Scan the entries below. Report each line where the string "pokemoncentral" occurs.

== Segment start ==

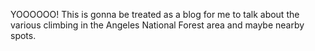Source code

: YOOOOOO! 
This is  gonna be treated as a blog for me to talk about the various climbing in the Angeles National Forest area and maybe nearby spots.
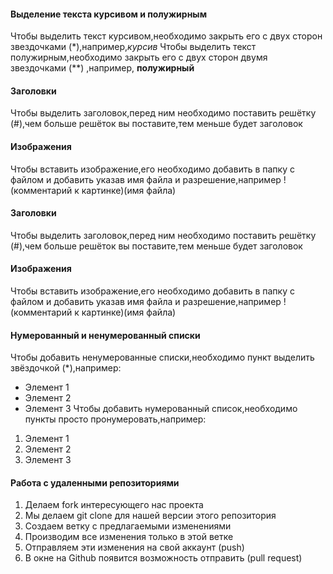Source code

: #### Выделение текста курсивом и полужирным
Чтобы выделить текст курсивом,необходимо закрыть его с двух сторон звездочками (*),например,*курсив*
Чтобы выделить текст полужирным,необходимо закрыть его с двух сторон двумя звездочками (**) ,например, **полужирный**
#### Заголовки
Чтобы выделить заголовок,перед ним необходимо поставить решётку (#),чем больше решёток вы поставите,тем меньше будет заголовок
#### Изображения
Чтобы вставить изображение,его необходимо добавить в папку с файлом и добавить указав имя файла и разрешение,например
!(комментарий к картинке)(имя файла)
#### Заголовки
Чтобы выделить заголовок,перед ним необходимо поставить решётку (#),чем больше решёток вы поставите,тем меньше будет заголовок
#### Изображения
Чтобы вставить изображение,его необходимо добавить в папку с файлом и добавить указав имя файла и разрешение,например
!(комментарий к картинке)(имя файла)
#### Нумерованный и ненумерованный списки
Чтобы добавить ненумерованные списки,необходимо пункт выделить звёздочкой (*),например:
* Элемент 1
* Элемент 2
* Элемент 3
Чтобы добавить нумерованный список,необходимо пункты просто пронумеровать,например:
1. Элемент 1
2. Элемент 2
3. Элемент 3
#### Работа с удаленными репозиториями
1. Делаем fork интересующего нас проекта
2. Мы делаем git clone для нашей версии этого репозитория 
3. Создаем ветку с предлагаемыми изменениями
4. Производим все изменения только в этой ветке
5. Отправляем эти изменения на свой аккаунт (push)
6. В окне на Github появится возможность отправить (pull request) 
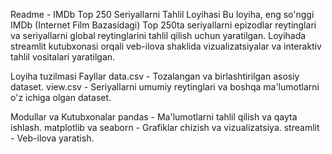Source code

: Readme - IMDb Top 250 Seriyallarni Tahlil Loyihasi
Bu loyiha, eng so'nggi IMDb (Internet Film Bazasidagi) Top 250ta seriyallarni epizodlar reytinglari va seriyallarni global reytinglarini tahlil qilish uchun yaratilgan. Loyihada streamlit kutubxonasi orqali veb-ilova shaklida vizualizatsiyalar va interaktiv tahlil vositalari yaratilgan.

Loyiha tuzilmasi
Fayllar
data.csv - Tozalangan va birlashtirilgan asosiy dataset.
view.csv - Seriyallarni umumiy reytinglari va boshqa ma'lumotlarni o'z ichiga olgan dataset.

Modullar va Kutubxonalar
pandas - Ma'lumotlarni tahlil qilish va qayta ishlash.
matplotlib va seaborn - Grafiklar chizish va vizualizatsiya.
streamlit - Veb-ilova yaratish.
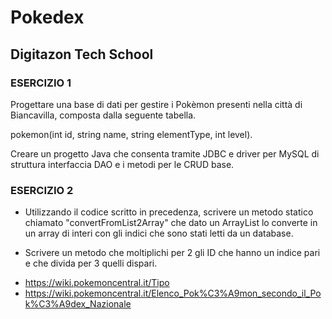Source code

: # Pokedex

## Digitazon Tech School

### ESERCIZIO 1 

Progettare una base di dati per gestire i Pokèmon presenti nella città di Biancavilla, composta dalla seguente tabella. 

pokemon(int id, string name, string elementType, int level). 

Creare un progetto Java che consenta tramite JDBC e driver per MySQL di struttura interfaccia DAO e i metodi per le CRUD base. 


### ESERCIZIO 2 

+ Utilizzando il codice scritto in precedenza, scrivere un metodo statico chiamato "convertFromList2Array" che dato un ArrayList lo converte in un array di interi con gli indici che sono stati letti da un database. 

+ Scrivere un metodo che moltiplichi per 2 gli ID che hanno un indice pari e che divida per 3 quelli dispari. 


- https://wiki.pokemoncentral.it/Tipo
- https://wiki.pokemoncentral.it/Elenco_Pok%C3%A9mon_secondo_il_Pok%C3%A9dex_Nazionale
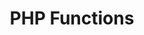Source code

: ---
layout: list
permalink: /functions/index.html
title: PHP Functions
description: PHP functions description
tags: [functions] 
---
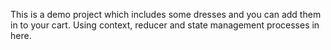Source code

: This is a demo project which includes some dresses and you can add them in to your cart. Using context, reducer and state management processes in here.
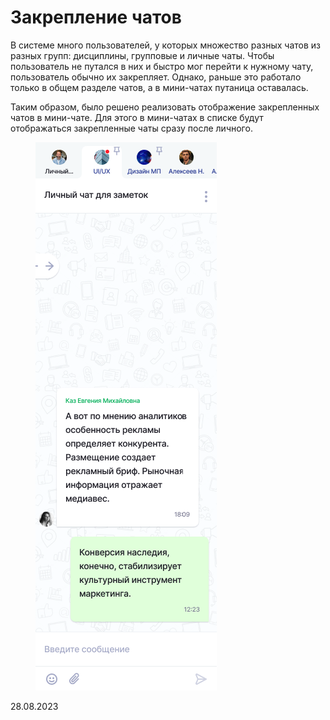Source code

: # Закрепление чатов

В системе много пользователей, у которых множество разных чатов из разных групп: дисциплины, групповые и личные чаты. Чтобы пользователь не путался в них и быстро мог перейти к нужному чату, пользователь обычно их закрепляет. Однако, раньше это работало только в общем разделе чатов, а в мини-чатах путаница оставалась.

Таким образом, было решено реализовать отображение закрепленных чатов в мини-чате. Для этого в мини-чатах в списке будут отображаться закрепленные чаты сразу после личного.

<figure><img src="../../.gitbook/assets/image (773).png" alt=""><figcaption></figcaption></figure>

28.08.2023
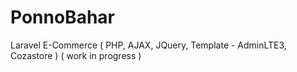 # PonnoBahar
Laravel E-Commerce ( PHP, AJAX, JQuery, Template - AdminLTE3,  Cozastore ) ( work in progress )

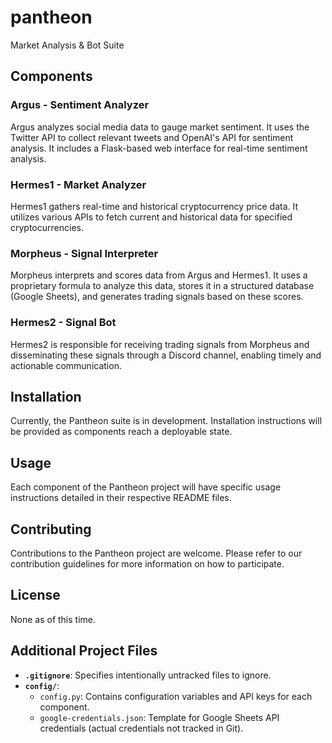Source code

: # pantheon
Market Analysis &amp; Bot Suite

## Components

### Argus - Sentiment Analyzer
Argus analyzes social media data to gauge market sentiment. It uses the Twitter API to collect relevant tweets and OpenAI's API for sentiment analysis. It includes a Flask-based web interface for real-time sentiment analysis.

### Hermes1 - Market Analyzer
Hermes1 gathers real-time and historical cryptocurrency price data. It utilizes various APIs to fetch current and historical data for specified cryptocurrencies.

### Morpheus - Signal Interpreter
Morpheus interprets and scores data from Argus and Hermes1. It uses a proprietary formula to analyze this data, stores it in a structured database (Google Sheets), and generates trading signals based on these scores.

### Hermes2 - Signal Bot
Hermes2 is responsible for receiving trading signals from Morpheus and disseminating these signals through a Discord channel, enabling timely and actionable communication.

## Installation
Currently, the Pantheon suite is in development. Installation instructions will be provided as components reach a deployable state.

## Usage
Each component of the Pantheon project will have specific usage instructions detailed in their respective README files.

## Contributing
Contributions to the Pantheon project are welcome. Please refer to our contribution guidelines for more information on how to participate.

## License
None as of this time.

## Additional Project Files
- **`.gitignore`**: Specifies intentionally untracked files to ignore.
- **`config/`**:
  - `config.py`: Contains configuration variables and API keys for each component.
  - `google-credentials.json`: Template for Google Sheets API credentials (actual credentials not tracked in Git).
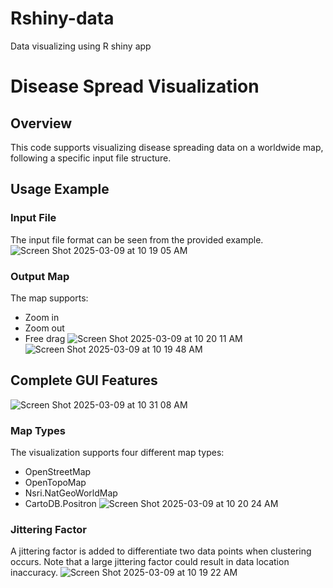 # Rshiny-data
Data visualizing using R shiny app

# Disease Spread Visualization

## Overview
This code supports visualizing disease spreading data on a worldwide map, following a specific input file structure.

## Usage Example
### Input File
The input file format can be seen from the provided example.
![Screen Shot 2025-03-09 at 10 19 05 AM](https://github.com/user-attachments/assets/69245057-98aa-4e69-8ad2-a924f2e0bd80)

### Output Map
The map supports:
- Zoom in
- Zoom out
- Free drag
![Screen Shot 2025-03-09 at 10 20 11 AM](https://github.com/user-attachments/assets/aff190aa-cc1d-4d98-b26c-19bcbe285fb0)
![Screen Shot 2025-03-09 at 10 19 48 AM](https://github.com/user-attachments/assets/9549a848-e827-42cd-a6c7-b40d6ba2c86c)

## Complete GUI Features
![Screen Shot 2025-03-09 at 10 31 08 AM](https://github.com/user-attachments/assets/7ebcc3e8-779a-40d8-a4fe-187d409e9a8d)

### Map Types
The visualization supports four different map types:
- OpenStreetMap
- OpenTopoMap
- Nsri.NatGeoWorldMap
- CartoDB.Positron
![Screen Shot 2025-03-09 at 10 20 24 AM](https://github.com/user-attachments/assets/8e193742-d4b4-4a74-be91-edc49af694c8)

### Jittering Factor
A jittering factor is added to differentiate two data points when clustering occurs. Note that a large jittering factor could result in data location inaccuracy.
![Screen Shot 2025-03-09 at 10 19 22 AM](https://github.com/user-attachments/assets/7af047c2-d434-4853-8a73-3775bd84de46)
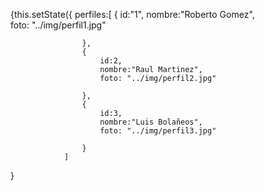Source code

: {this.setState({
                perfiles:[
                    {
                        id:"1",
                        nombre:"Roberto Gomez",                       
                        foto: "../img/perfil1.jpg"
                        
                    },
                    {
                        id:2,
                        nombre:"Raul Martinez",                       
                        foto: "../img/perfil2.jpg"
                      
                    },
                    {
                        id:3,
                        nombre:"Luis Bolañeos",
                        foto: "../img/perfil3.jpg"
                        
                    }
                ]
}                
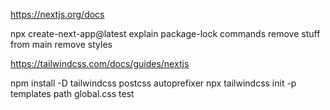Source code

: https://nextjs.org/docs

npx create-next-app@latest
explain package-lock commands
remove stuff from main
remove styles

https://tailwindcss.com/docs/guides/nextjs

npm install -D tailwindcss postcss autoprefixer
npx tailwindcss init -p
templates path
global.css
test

== Segment end ==

• **Task result**:
- https://wiki.pokemoncentral.it/Tipo
- https://wiki.pokemoncentral.it/Elenco_Pok%C3%A9mon_secondo_il_Pok%C3%A9dex_Nazionale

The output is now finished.